When asked what they would like in a mate, more often than not their answer surprises me. You would think a person would mention the substantial attractions of romance like good looks, wisdom, gentleness or somebody rich who can afford mansions, unlimited face lifts and huge, pricey tattoos – major needs like that.
I hear these single women in television interviews and dating service commercials hoping for a guy with “a good sense of humor.” Period. No wealth or extravagant hopes for a tall, dark dude – just a sense of humor.
You would think they would consider humor a small side issue in a civilized pairing of partners. There are several explanations. In the first place, routine daily humor is something that tends to provide proof the guy isn’t one of those sour oddballs who blow their tops and watch endless basketball games.
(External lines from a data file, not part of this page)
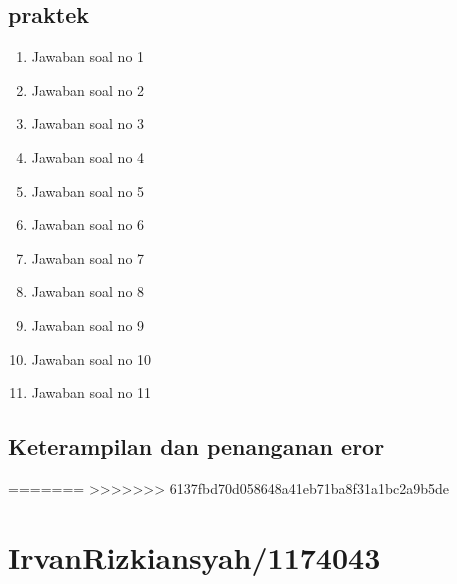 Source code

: \subsection{praktek}
\begin{enumerate}
    \item Jawaban soal no 1
    
    \item Jawaban soal no 2
    
    \item Jawaban soal no 3
    
    \item Jawaban soal no 4
    
    \item Jawaban soal no 5
    
    \item Jawaban soal no 6
    
    \item Jawaban soal no 7
    
    \item Jawaban soal no 8
    
    \item Jawaban soal no 9
    
    \item Jawaban soal no 10
    
    \item Jawaban soal no 11
    
\end{enumerate}

\subsection{Keterampilan dan penanganan eror}
    


=======
>>>>>>> 6137fbd70d058648a41eb71ba8f31a1bc2a9b5de
\section{IrvanRizkiansyah/1174043}
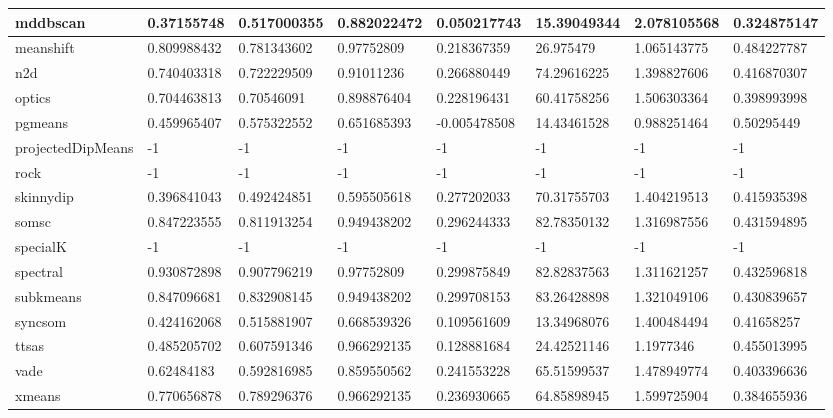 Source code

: \begin{table}[H]
\begin{tabular}{|l|l|l|l|l|l|l|l|}
\hline
mddbscan & 0.37155748 & 0.517000355 & 0.882022472 & 0.050217743 & 15.39049344 & 2.078105568 & 0.324875147 \\
\hline
meanshift & 0.809988432 & 0.781343602 & 0.97752809 & 0.218367359 & 26.975479 & 1.065143775 & 0.484227787 \\
\hline
n2d & 0.740403318 & 0.722229509 & 0.91011236 & 0.266880449 & 74.29616225 & 1.398827606 & 0.416870307 \\
\hline
optics & 0.704463813 & 0.70546091 & 0.898876404 & 0.228196431 & 60.41758256 & 1.506303364 & 0.398993998 \\
\hline
pgmeans & 0.459965407 & 0.575322552 & 0.651685393 & -0.005478508 & 14.43461528 & 0.988251464 & 0.50295449 \\
\hline
projectedDipMeans & -1 & -1 & -1 & -1 & -1 & -1 & -1 \\
\hline
rock & -1 & -1 & -1 & -1 & -1 & -1 & -1 \\
\hline
skinnydip & 0.396841043 & 0.492424851 & 0.595505618 & 0.277202033 & 70.31755703 & 1.404219513 & 0.415935398 \\
\hline
somsc & 0.847223555 & 0.811913254 & 0.949438202 & 0.296244333 & 82.78350132 & 1.316987556 & 0.431594895 \\
\hline
specialK & -1 & -1 & -1 & -1 & -1 & -1 & -1 \\
\hline
spectral & 0.930872898 & 0.907796219 & 0.97752809 & 0.299875849 & 82.82837563 & 1.311621257 & 0.432596818 \\
\hline
subkmeans & 0.847096681 & 0.832908145 & 0.949438202 & 0.299708153 & 83.26428898 & 1.321049106 & 0.430839657 \\
\hline
syncsom & 0.424162068 & 0.515881907 & 0.668539326 & 0.109561609 & 13.34968076 & 1.400484494 & 0.41658257 \\
\hline
ttsas & 0.485205702 & 0.607591346 & 0.966292135 & 0.128881684 & 24.42521146 & 1.1977346 & 0.455013995 \\
\hline
vade & 0.62484183 & 0.592816985 & 0.859550562 & 0.241553228 & 65.51599537 & 1.478949774 & 0.403396636 \\
\hline
xmeans & 0.770656878 & 0.789296376 & 0.966292135 & 0.236930665 & 64.85898945 & 1.599725904 & 0.384655936 \\
\hline
\end{tabular}
\end{table}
True, a persistent display of humor – by women as well as men – is part of the way you can be counted on to help each other exist in a happy home. However, some aspects of a marriage are more hugely serious than constant jokes. You need to find a partner who pitches in on bringing home the bacon – and then helps you cook it.
There is a simple reason for lonely women or men to seek a dream partner with a sense of humor: It’s virtually mandatory. Mother Nature has built us – all of us – to joke and laugh our lungs out.
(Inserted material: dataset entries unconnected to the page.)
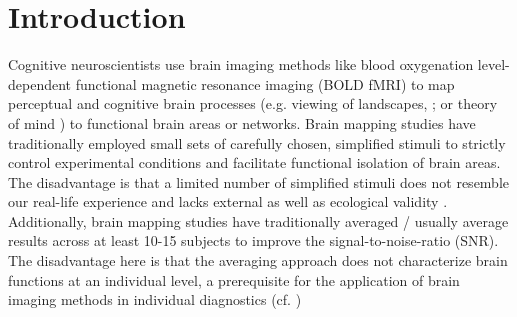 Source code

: \documentclass[english]{article}
\begin{document}
\section{Introduction}
Cognitive neuroscientists use brain imaging methods like blood oxygenation level-dependent functional magnetic resonance imaging (BOLD fMRI) to map perceptual and cognitive brain processes (e.g. viewing of landscapes, \citep{epstein1998ppa}; or theory of mind \citep{spunt2014validating}) to functional brain areas or networks. Brain mapping studies have traditionally employed small sets of carefully chosen, simplified stimuli to strictly control experimental conditions and facilitate functional isolation of brain areas.
The disadvantage is that a limited number of simplified stimuli does not resemble our real-life experience and lacks external \citep{westfall2016fixing} as well as ecological validity \citep{hasson2004intersubject}.
Additionally, brain mapping studies have traditionally averaged / usually average results across at least 10-15 subjects to improve the signal-to-noise-ratio (SNR). The disadvantage here is that the averaging approach does not  characterize brain functions at an individual level, a prerequisite for the application of brain imaging methods in individual diagnostics (cf. \citep{dubois2016building})
\end{document}
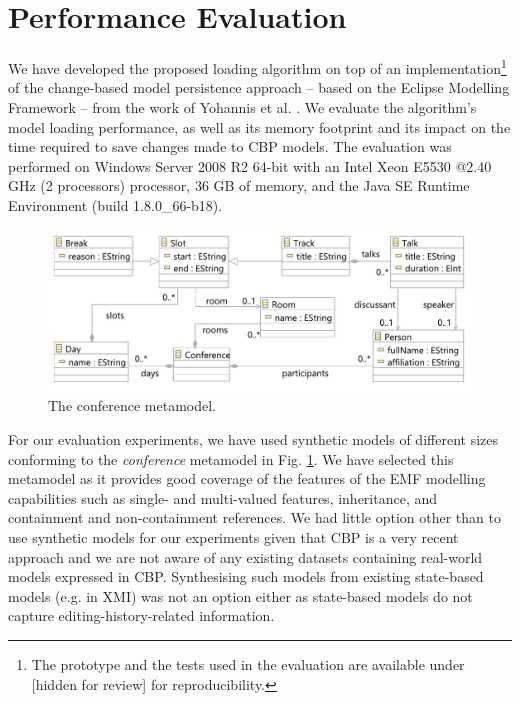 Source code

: \documentclass{llncs}
\begin{document}


\section{Performance Evaluation}
\label{sec:performance_evaluation}
We have developed the proposed loading algorithm on top of an implementation\footnote{The prototype and the tests used in the evaluation are available under [hidden for review] for reproducibility. %
} of the change-based model persistence approach -- based on the Eclipse Modelling Framework -- from the work of Yohannis et al. \cite{yohannis2017turning}. We evaluate the algorithm's model loading  performance, as well as its memory footprint and its impact on the time required to save changes made to CBP models. The evaluation was performed on Windows Server 2008 R2 64-bit with an Intel Xeon E5530 @2.40 GHz (2 processors) processor, 36 GB of memory, and the Java SE Runtime Environment (build 1.8.0\_66-b18).

\begin{figure}[htbp]
    \centering
    \includegraphics[width=0.9\linewidth]{conference_metamodel}
    \caption{The conference metamodel.}   
    \label{fig:node_metamodel}
\end{figure}

For our evaluation experiments, we have used synthetic models of different sizes conforming to the \emph{conference} metamodel in Fig. \ref{fig:node_metamodel}. We have selected this metamodel as it provides good coverage of the features of the EMF modelling capabilities such as single- and multi-valued features, inheritance, and containment and non-containment references. We had little option other than to use synthetic models for our experiments given that CBP is a very recent approach and we are not aware of any existing datasets containing real-world models expressed in CBP. Synthesising such models from existing state-based models (e.g. in XMI) was not an option either as state-based models do not capture editing-history-related information.    
\end{document}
It’s not true that there are some people without a sense of humor. We don’t always have our jolly side turned on, but it’s there waiting for everybody to enjoy the need for the humor within us.
We are constructed to laugh as surely we are constructed to procreate – or to do both at the same time. We have been programmed – for our own good – to do as Ma Nature bids us to do, for our own welfare.
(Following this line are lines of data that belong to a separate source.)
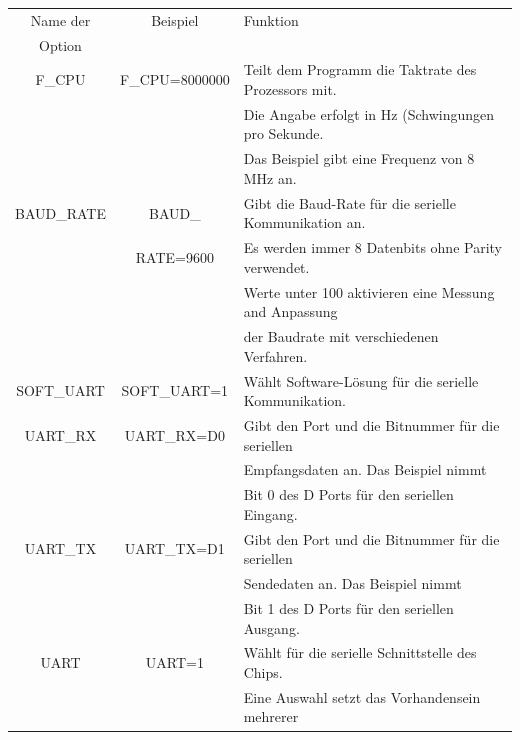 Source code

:\begin{table}[H]
  \begin{center}
    \begin{tabular}{| c | c | l |}
    \hline
   Name der        & Beispiel       & Funktion                                            \\
    Option         &                &                                                     \\
    \hline
    \hline
    F\_CPU         & F\_CPU=8000000 & Teilt dem Programm die Taktrate des Prozessors mit. \\
                   &                & Die Angabe erfolgt in Hz (Schwingungen pro Sekunde. \\
                   &                & Das Beispiel gibt eine Frequenz von 8 MHz an. \\
    \hline
    BAUD\_RATE     & BAUD\_         & Gibt die Baud-Rate für die serielle Kommunikation an. \\
                   &  RATE=9600      & Es werden immer 8 Datenbits ohne Parity verwendet. \\
                   &                & Werte unter 100 aktivieren eine Messung and Anpassung \\
                   &                & der Baudrate mit verschiedenen Verfahren.  \\
    \hline
    SOFT\_UART     & SOFT\_UART=1   & Wählt Software-Lösung für die serielle Kommunikation. \\
    \hline
    UART\_RX        & UART\_RX=D0   & Gibt den Port und die Bitnummer für die seriellen  \\
                   &                & Empfangsdaten an. Das Beispiel nimmt               \\
                   &                & Bit 0 des D Ports für den seriellen Eingang.\\
    \hline
    UART\_TX        & UART\_TX=D1   & Gibt den Port und die Bitnummer für die seriellen  \\
                   &                & Sendedaten an.  Das Beispiel nimmt                 \\
                   &                & Bit 1 des D Ports für den seriellen Ausgang.\\
    \hline
    UART           & UART=1         & Wählt für die  serielle Schnittstelle des Chips. \\
                   &                & Eine Auswahl setzt das Vorhandensein mehrerer \\

\end{tabular}
\end{center}
\end{table}
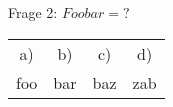 \documentclass[margin=0.2cm, varwidth]{standalone}
\begin{document}
\centering
Frage 2: $Foobar = ?$ \newline

\begin{tabular}{c c c c}
a) & b) & c) & d) \\
foo & bar & baz & zab \\
\end{tabular}
\end{document}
Our urges are numerous. One of the largest is food. There is more to our built-in appetites than the hunger that drives our ravenous daily cravings. It’s a trick by Mother Earth. The entire human population wouldn’t have lasted long enough to reproduce itself without a built-in appetite for food.
Eating is part of an instant beginning at birth that immediately energizes our breathing, guzzling water, keeping warm and (some would say) eventually hugging your honey as soon as you’re old enough.
But our hunger for food is not the only urge. I speak of all our intertwined desires. We answer almost all of those cravings, and not just for food. Similarly, a man and woman today may meet and both will feel the pull of the largest appetite of all – each other.
Mother Nature has given us the tranquilizer of humor and laughter, the salve that has kept most of us almost sane while hunting bear, gathering nuts and berries, almost freezing to death, fighting each other, finding enough to eat and, worst of all, dying young. Our inner tranquilizers have saved our bacon, chemically calmed us and armed us with soothing laughter.
Mother Nature has taught us that, with all earth’s suffering, you can only laugh or cry – and that laughter is the kinder course. Then one day some sweet woman or some gentle man will want to marry you, all draped in flowers and a sense of humor.